An extraordinary and, in large part, successful, book. Machiavelli's Children.... compares and contrasts Italian and Japanese political and economic history from the mid-nineteenth century until the present. It explores the nature and meaning of leadership. And, less wittingly, it expresses American dreams and nightmares in the early twenty-first century.
~Journal of Japanese Studies
Samuels offers excellent comparative analysis of each time period and each grouping of leaders. Samuels argues convincingly that their leadership styles are not necessarily cultural or national. In both countries there have been those who missed opportunities, those who exploited opportunities, and those who created opportunities.... This is the essence of leadership. It is also what makes this history so interesting.
~Yomiuri Shimbun
Samuels sensibly argues that 'leaders may not be all that matters in politics, but they are surely more than mere vessels for irresistible and inevitable change.'... The best sections in this provocative book detail the story of how Italy has reformed itself, economy and politically, while Japan dragged its feet.

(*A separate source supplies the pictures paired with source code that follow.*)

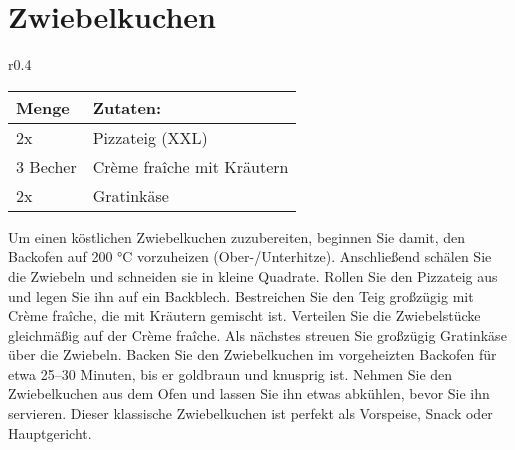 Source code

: \section{Zwiebelkuchen}
\begin{wraptable}{r}{0.4\textwidth}
  \centering
  \begin{tabularx}{0.39\textwidth}{|l|X|}
    \toprule
    Menge & Zutaten: \\
    \midrule
    2x & Pizzateig (XXL) \\
    \midrule
    3 Becher & Crème fraîche mit Kräutern \\
    \midrule
    2x & Gratinkäse\\
    \bottomrule
  \end{tabularx}
\end{wraptable}
Um einen köstlichen Zwiebelkuchen zuzubereiten, beginnen Sie damit, den Backofen auf 200 °C vorzuheizen (Ober-/Unterhitze).
Anschließend schälen Sie die Zwiebeln und schneiden sie in kleine Quadrate.
Rollen Sie den Pizzateig aus und legen Sie ihn auf ein Backblech.
Bestreichen Sie den Teig großzügig mit Crème fraîche, die mit Kräutern gemischt ist.
Verteilen Sie die Zwiebelstücke gleichmäßig auf der Crème fraîche.
Als nächstes streuen Sie großzügig Gratinkäse über die Zwiebeln.
Backen Sie den Zwiebelkuchen im vorgeheizten Backofen für etwa 25–30 Minuten, bis er goldbraun und knusprig ist.
Nehmen Sie den Zwiebelkuchen aus dem Ofen und lassen Sie ihn etwas abkühlen, bevor Sie ihn servieren.
Dieser klassische Zwiebelkuchen ist perfekt als Vorspeise, Snack oder Hauptgericht.
\newpage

In Japan's case, it is a story of how leadership has faltered and blinked.
~The Japan Times
Samuels' marvelous book is a sweeping historical study of Italy and Japan through the lens of key leaders from the mid-19th century, when these two nation-states were constructed, to the present.... This carefully researched and readable book reminds us that leaders matter.
~International Herald Tribune/The Asahi Shimbun
This is a bold and audacious work, an example of what comparative politics can be but rarely is.... The use of Italy and Japan is somewhat counterintuitive but provides an effective and highly entertaining springboard. Each chapter pairs the experience of a leader with a decision he made at a critical juncture. For Samuels, leadership is the constant manipulation of and movement between the past and the future. Bullying and buying off the opposition may work, but the most effective leaders actively remake the past in pursuit of the future. As Samuels compellingly illustrates, history enhances choice more than it restricts it.
~Foreign Affairs
To trace the developmental dynamic in both countries from their founding as modern states after the Meiji Restoration and the Risorgimento, respectively, up to the present is an ambitious task. But it is one that Dr. Samuels carries off with aplomb, giving the reader a brilliantly fine-grained story of what has worked or not worked for the two peoples, how historical events will shape Japan and Italy in the future, and how lessons from the past can be applied in the present.